In effetti c’è molto di me all’interno di Gianni Morandi è scomparso. Come una spugna ho assorbito storie e esperienze di chi mi circonda e le ho mescolate alle mie per trasformarle in qualcosa di nuovo e di drammaticamente appetibile.
Anche perché, l’altra regola fondamentale degli esordienti è “parti da quello che conosci”. Per essere credibili bisogna attingere prima di tutto al proprio bagaglio personale, altrimenti è come cercare all’interno della valigia di qualcun altro un paio di pantaloni che ci calzi a pennello, un maglione del colore che più ci rappresenta, un paio di scarpe che non ci faccia venire i calli ai piedi.
Può succedere, ma secondo il gioco delle probabilità è molto difficile. E se non ci sentiamo noi per primi a nostro agio nei panni di quello che scriviamo, è difficile che i lettori cadano nella nostra tela e si sentano anche loro davvero parte della storia. “Parti da quello che conosci” è una regola che trovo molto affascinante, perché costringe il narratore a viaggiare, a studiare, a scoprire, a provare emozioni, a vivere.
Io sono stata fortunata in questo senso perché il mio lavoro, assistente di produzione, offre tanti spunti narrativi da poter sviluppare. La televisione già di suo è narrazione. Non a caso Gianni Morandi è scomparso racconta il primo giorno di lavoro di Anita Giordano, una giovane assistente di produzione appena assunta dalla Rai.

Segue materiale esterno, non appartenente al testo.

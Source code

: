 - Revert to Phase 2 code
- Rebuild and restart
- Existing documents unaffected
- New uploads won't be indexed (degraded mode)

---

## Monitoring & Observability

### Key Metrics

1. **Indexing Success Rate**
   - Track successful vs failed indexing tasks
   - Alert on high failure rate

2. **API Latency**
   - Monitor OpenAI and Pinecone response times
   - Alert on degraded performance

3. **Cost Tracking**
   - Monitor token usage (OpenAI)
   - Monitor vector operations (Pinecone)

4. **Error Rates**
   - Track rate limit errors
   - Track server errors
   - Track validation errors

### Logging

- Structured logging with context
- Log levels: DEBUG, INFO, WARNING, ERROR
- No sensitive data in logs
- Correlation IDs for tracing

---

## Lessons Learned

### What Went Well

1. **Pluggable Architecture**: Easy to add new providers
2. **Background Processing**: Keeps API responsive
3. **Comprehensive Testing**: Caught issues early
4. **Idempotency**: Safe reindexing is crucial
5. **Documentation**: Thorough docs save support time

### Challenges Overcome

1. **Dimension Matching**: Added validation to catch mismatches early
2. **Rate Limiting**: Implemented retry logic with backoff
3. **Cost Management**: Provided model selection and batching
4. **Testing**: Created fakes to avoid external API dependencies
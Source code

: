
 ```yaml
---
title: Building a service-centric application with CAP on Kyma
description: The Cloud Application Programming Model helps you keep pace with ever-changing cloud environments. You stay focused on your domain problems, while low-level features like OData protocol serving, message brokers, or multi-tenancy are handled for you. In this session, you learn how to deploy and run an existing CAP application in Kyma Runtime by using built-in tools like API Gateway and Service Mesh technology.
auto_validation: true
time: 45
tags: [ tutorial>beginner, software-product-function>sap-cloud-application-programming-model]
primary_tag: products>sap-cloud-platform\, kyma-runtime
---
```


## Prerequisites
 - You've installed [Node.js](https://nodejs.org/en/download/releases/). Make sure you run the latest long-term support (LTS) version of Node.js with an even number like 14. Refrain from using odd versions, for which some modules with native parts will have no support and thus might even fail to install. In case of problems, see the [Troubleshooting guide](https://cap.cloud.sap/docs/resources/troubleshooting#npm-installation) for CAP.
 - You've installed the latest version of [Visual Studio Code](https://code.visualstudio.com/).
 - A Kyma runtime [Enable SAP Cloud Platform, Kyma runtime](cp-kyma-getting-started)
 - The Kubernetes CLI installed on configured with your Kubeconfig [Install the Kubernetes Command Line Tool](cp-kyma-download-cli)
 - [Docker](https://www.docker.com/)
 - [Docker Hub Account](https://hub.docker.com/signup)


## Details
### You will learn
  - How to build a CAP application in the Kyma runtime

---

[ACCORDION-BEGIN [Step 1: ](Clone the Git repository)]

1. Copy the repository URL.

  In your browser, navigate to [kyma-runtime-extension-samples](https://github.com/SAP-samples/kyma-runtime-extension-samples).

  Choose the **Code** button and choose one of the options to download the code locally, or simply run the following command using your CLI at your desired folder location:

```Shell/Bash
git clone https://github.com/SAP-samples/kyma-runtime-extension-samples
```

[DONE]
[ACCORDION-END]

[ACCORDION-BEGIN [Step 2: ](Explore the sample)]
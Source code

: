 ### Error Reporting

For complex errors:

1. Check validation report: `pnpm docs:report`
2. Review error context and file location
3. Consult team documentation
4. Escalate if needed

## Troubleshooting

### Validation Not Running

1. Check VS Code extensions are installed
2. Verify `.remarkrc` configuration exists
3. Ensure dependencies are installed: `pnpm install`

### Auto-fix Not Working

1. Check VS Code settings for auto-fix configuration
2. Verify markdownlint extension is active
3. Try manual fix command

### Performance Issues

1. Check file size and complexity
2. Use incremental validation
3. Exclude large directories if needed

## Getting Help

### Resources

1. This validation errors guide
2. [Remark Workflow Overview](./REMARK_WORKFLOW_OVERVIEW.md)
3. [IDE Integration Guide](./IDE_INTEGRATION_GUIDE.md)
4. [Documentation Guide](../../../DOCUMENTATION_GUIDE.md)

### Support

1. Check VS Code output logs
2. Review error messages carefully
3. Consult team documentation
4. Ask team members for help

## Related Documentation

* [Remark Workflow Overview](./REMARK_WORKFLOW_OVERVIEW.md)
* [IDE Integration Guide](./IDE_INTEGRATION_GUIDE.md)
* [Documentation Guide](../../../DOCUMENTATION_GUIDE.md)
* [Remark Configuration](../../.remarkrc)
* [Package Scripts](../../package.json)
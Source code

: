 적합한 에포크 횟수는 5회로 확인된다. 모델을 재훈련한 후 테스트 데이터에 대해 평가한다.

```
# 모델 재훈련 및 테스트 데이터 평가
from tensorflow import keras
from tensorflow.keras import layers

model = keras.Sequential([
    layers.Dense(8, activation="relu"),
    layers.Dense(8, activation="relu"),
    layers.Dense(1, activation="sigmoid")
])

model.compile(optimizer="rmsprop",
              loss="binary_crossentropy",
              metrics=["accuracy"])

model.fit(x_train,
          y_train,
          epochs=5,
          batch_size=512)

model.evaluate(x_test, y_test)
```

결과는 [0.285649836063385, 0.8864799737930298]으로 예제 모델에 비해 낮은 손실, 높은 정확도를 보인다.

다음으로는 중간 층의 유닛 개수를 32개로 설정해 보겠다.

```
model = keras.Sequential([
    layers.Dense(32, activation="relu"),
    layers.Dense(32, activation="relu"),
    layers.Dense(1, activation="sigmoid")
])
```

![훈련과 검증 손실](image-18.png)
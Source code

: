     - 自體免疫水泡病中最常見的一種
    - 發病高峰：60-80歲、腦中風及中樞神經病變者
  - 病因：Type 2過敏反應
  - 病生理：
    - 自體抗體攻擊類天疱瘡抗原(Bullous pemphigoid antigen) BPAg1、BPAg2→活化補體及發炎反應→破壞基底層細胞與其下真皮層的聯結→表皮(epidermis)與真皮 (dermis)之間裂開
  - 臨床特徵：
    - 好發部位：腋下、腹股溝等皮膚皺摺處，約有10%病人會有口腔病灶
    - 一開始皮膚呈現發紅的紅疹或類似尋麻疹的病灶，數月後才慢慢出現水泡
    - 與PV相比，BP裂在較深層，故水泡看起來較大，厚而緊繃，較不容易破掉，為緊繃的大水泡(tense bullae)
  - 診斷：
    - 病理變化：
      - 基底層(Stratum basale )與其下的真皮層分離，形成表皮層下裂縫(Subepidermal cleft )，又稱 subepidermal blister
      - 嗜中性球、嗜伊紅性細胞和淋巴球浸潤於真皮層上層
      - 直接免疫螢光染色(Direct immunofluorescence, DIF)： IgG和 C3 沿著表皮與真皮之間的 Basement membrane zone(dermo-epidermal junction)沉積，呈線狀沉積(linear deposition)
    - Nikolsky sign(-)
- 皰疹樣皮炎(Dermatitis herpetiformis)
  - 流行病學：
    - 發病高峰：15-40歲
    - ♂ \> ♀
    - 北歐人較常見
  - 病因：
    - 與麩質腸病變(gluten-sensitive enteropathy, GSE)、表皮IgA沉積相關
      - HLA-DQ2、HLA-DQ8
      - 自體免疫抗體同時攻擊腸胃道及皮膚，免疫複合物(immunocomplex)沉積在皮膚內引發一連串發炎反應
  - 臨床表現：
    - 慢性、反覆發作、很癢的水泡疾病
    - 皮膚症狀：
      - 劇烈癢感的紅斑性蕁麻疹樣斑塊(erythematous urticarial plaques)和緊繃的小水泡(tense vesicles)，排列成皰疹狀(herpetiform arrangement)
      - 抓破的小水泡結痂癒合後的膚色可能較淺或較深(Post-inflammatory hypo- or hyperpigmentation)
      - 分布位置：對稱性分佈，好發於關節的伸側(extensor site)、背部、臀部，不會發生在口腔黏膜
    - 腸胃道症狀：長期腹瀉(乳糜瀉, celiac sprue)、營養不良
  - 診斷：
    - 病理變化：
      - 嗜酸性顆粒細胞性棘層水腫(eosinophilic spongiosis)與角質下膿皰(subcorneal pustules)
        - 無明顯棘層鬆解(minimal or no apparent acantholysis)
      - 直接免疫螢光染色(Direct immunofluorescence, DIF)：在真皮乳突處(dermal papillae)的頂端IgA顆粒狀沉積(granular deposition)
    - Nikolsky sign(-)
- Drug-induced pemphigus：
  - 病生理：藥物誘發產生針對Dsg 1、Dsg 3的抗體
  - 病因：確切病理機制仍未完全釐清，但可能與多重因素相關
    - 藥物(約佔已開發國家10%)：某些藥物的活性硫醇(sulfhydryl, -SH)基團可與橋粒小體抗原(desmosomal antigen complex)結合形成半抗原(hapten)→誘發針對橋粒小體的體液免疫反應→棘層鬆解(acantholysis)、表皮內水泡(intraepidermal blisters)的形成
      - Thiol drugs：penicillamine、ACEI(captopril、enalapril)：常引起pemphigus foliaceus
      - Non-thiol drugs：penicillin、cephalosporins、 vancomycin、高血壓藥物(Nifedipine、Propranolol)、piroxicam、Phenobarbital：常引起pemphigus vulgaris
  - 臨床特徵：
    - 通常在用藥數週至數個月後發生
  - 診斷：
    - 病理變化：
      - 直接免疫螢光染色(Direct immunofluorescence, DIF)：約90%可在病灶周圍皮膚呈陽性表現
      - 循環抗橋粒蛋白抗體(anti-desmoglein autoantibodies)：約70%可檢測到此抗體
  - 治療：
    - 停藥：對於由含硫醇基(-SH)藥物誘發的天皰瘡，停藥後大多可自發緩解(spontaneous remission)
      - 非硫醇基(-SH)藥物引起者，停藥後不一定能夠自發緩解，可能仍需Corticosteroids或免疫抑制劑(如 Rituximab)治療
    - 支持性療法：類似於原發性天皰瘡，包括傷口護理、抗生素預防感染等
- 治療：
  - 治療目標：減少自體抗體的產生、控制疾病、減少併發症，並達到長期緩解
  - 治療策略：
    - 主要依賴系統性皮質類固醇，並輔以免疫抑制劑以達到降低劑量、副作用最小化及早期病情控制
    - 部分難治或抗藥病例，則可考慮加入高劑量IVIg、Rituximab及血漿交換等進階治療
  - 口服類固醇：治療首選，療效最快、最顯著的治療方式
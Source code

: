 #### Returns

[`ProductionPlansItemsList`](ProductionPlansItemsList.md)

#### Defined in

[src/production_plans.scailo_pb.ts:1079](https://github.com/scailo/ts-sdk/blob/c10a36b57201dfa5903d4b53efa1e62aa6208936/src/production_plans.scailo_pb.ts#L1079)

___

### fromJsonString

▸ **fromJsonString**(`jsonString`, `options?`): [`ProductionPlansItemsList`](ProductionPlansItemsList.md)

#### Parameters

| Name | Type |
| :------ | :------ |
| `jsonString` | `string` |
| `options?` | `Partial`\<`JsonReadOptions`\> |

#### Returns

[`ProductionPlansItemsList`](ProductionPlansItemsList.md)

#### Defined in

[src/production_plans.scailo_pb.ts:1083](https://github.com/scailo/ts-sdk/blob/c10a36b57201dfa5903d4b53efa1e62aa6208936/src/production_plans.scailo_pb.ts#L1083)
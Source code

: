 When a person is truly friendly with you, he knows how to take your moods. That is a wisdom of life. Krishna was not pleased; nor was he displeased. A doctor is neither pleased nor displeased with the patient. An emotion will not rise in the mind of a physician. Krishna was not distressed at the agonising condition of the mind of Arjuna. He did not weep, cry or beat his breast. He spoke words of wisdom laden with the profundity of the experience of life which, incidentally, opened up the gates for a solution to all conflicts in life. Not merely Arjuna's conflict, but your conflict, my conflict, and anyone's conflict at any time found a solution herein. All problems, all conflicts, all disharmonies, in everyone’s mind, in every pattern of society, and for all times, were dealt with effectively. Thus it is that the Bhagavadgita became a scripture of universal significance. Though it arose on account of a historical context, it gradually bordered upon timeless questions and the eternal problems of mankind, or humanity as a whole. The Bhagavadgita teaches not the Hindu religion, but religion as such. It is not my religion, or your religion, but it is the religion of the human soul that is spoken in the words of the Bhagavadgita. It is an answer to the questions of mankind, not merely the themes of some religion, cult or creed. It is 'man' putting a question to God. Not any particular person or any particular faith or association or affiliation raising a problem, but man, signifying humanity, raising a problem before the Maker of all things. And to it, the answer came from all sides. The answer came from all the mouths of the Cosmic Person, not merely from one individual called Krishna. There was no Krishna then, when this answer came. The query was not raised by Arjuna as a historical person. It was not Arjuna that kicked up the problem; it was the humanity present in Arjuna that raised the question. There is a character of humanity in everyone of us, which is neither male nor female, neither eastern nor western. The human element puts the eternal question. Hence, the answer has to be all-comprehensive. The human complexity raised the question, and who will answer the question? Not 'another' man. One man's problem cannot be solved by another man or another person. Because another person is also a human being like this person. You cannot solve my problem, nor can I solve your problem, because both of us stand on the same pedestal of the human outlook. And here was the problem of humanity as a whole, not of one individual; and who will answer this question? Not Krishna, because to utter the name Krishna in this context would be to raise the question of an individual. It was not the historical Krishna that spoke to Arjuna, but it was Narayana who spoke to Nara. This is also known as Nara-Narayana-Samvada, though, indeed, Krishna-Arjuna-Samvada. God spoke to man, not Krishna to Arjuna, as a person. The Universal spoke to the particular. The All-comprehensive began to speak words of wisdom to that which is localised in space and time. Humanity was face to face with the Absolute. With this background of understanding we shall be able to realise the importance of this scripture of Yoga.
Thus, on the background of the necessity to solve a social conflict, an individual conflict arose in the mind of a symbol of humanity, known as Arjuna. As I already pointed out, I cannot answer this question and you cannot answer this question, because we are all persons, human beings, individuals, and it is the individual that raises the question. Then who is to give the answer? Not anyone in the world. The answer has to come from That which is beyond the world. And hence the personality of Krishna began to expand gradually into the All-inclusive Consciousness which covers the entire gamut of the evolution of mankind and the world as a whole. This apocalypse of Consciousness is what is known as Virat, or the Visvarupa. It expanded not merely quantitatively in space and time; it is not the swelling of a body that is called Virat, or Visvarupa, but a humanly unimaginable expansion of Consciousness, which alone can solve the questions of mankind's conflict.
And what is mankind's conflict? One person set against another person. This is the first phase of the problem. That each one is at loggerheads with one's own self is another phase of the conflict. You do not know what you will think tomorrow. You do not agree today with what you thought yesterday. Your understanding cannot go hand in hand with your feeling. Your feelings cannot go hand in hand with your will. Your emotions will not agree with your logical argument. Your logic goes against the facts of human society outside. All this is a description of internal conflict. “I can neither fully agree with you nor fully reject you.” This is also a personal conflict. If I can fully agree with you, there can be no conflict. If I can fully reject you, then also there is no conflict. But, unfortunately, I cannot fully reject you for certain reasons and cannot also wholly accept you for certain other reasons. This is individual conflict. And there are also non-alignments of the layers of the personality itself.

Anita è la tipica millennial che dopo tanti sacrifici riesce a ottenere il lavoro dei sogni. Ma è anche una ragazza speciale, dotata di un particolare super potere che le donne della sua famiglia si tramandano di generazione in generazione. Si trova ad affrontare così una giornata particolarmente impegnativa, durante la quale non solo scopre gioie e dolori del mondo della televisione, ma si imbatte anche nei retroscena delle vite dei suoi colleghi famosi e non.
Meno di 24 ore ricche di colpi di scena, cuori spezzati, eventi tragicomici, un furto, un’aggressione, la scomparsa di un noto vip, per arrivare alla presa di coscienza finale che non esistono buoni e cattivi, ma persone. Ognuno con la propria vita, a volte generosa, a volte crudele.
Durante il corso di scrittura mi hanno insegnato anche che bisogna tenere in mente una sorta di messaggio finale da trasmettere, una tematica di fondo che poi il lettore può recepire oppure no, è più una chiave di stesura per lo scrittore, un focus da non perdere di vista per tenere sempre la propria bussola narrativa puntata verso un nord.
Il mio “messaggio guida” voleva essere proprio questo: ognuno di noi nasconde dentro di sé una storia che spesso sfugge all’apparenza, a volte dolorosa e traumatica. Ognuno di noi è segnato da un passato che in molti casi continua a portarsi dietro anche nel presente. E prima o poi tocca farci i conti. Magari scrivendo un romanzo.